■ **EXERCISE GOAL**: Can you print the data exactly and leave out each image?

[Source texts of formatted documents]
——
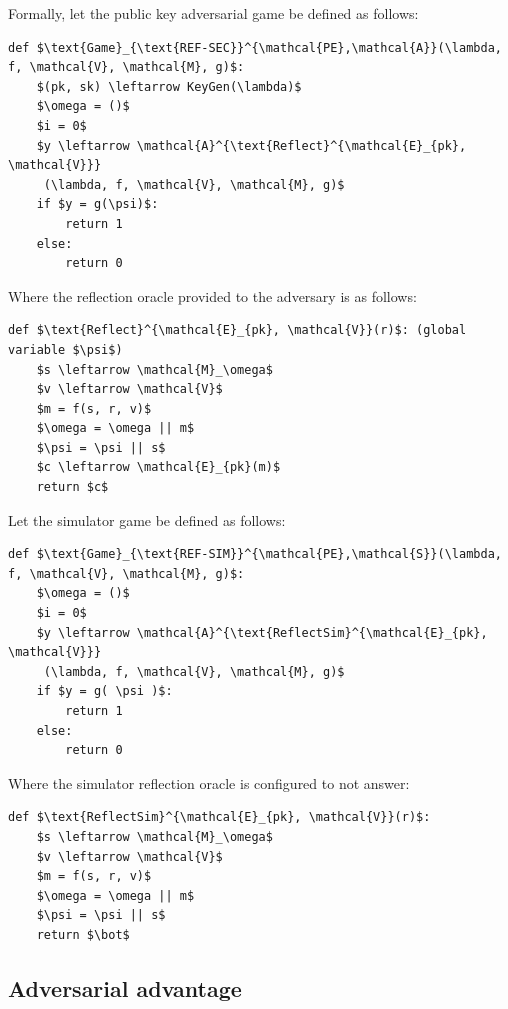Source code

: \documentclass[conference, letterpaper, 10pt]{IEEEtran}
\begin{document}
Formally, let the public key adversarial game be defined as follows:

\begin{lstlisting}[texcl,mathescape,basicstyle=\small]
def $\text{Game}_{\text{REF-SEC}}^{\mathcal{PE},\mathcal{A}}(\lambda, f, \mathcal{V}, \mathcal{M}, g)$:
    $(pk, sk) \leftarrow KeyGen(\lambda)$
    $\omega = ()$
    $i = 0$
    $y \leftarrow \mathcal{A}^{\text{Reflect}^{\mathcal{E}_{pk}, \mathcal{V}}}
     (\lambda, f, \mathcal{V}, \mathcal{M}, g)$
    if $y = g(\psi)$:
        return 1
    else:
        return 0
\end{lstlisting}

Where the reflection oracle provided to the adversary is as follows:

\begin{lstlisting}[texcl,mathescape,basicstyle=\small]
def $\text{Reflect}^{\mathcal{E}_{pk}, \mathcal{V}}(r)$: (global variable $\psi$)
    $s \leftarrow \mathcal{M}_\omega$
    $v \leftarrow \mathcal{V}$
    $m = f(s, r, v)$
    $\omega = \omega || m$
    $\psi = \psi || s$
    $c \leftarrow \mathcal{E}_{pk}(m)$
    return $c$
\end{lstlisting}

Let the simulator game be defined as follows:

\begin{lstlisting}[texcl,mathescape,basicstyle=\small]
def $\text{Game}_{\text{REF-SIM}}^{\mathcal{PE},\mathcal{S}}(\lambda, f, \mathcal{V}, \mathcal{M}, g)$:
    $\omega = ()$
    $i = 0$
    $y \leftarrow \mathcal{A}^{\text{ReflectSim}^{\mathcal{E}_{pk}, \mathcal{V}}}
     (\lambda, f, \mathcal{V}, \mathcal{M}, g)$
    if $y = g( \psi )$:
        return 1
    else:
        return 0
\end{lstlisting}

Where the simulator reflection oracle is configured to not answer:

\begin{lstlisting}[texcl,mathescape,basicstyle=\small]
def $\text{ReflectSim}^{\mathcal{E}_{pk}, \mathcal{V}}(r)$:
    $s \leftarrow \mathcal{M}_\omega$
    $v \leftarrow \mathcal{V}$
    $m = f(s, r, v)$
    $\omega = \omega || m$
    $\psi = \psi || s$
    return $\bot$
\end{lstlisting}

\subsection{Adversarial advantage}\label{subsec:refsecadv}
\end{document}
——
■ **WRITTEN SOLUTION**:
Source code

: \documentclass[conference, letterpaper, 10pt]{IEEEtran}
\begin{document}
Formally, let the public key adversarial game be defined as follows:

\begin{lstlisting}[texcl,mathescape,basicstyle=\small]
def $\text{Game}_{\text{REF-SEC}}^{\mathcal{PE},\mathcal{A}}(\lambda, f, \mathcal{V}, \mathcal{M}, g)$:
    $(pk, sk) \leftarrow KeyGen(\lambda)$
    $\omega = ()$
    $i = 0$
    $y \leftarrow \mathcal{A}^{\text{Reflect}^{\mathcal{E}_{pk}, \mathcal{V}}}
     (\lambda, f, \mathcal{V}, \mathcal{M}, g)$
    if $y = g(\psi)$:
        return 1
    else:
        return 0
\end{lstlisting}

Where the reflection oracle provided to the adversary is as follows:

\begin{lstlisting}[texcl,mathescape,basicstyle=\small]
def $\text{Reflect}^{\mathcal{E}_{pk}, \mathcal{V}}(r)$: (global variable $\psi$)
    $s \leftarrow \mathcal{M}_\omega$
    $v \leftarrow \mathcal{V}$
    $m = f(s, r, v)$
    $\omega = \omega || m$
    $\psi = \psi || s$
    $c \leftarrow \mathcal{E}_{pk}(m)$
    return $c$
\end{lstlisting}

Let the simulator game be defined as follows:

\begin{lstlisting}[texcl,mathescape,basicstyle=\small]
def $\text{Game}_{\text{REF-SIM}}^{\mathcal{PE},\mathcal{S}}(\lambda, f, \mathcal{V}, \mathcal{M}, g)$:
    $\omega = ()$
    $i = 0$
    $y \leftarrow \mathcal{A}^{\text{ReflectSim}^{\mathcal{E}_{pk}, \mathcal{V}}}
     (\lambda, f, \mathcal{V}, \mathcal{M}, g)$
    if $y = g( \psi )$:
        return 1
    else:
        return 0
\end{lstlisting}

Where the simulator reflection oracle is configured to not answer:

\begin{lstlisting}[texcl,mathescape,basicstyle=\small]
def $\text{ReflectSim}^{\mathcal{E}_{pk}, \mathcal{V}}(r)$:
    $s \leftarrow \mathcal{M}_\omega$
    $v \leftarrow \mathcal{V}$
    $m = f(s, r, v)$
    $\omega = \omega || m$
    $\psi = \psi || s$
    return $\bot$
\end{lstlisting}

\subsection{Adversarial advantage}\label{subsec:refsecadv}
\end{document}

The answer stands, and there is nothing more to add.